Here it is: we need to get Samer blogging again, and I am returning from a lazy blogging break to make my case. Samer abruptly stopped sharing his thoughts about his life and the extraordinarily wide variety of subjects about which he is knowledgeable in May of 2005 -- there is one post after that, but it is clearly half-hearted. Officially, the story is that blogging is hard, and time-consuming, which can be true. Unfortunately a lot of people who really shouldn't be allowed near a keyboard and an Internet connection do somehow manage to find the time, filling the Internet with a shrill, self-involved cacophony that, by its sheer volume and, in my view, little else, has media companies quaking in their boots. But that is a subject for another time.

When pressed, Samer will say the despair he still feels from a company restructuring which found me and all of his co-workers without chairs when the music stopped, the event which was the subject of his penultimate blog entry, contributed mightily to his hiatus. He has also said that of all the things he might write about, he could think of nothing that was not already being done better. This is, of course, false modesty and not the Guinness talking.

One of the ironies of my crusade is that I would moan -- and I mean audibly -- at the subject of blogging five or six years ago. I vowed I wouldn't read them and -- heaven forbid -- would never bother trying to create and maintain one as perhaps the least worthy member of the human race to opine. This is still true, and my own extremely humble (i.e., pointless) web site is billed as a blog-free zone with thoughts only from truly wise people.

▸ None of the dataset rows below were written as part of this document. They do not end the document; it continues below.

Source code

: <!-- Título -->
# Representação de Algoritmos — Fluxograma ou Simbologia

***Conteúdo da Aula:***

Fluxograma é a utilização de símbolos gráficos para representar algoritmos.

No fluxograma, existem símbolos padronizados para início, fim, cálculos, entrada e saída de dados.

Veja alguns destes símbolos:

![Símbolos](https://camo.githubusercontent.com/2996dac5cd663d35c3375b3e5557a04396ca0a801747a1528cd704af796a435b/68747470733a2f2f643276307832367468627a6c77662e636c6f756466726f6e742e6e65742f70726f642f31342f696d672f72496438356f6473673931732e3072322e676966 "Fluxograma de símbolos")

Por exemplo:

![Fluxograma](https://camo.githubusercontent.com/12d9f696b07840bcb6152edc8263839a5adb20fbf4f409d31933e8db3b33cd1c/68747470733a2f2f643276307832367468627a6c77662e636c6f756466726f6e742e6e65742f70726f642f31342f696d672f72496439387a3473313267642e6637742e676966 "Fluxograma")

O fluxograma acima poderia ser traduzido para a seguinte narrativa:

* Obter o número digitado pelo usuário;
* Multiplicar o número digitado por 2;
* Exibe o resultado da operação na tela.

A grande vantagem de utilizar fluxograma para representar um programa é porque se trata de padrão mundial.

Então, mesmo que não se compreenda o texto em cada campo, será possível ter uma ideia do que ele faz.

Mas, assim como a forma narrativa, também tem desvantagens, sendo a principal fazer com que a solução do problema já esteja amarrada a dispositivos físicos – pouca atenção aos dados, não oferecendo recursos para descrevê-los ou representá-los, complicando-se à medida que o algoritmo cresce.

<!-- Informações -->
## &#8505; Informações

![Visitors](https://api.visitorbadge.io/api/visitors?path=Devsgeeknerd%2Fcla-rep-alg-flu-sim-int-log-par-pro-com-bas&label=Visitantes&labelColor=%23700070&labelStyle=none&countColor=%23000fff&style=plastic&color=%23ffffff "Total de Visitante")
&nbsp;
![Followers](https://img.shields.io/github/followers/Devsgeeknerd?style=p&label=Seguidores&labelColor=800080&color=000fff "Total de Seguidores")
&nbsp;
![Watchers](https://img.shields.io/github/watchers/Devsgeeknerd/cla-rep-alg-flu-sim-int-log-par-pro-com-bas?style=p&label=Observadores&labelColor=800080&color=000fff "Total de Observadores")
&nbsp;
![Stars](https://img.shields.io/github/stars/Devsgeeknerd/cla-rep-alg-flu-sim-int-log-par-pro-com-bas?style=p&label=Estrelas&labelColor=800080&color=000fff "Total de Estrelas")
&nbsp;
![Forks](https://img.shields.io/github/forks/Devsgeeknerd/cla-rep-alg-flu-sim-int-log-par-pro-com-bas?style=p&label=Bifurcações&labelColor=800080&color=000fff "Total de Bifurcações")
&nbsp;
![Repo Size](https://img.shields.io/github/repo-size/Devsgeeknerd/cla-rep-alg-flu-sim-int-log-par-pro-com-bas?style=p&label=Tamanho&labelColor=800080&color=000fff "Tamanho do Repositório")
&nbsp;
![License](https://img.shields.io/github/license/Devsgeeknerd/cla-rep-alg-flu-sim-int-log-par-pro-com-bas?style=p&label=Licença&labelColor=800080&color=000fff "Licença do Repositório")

When Samer, as ever on the cutting edge, would tell me I should be taking this seriously because the world was changing again 17 minutes since the last paradigm shift I would do my Luddite routine (not really a routine, I guess) and he would roll his eyes and gracefully swivel his chair away from me and back to the screen. This is something else Samer does very well that I can actually take credit for, his perfection of that move coming as it did from frequent practice at my expense.

Samer used to work for me, but only in the most literal sense of the word. The truth is that he was the man behind the curtain. I came to be the Salieri to his Mozart -- smart enough, but just, to recognize the raw genius in him that others perhaps did not always see, but not nearly enough to compete with it. Of course, Samer is a much more civilized person than Wolfgang Amadeus and I have no intention of ending up in an asylum for his murder.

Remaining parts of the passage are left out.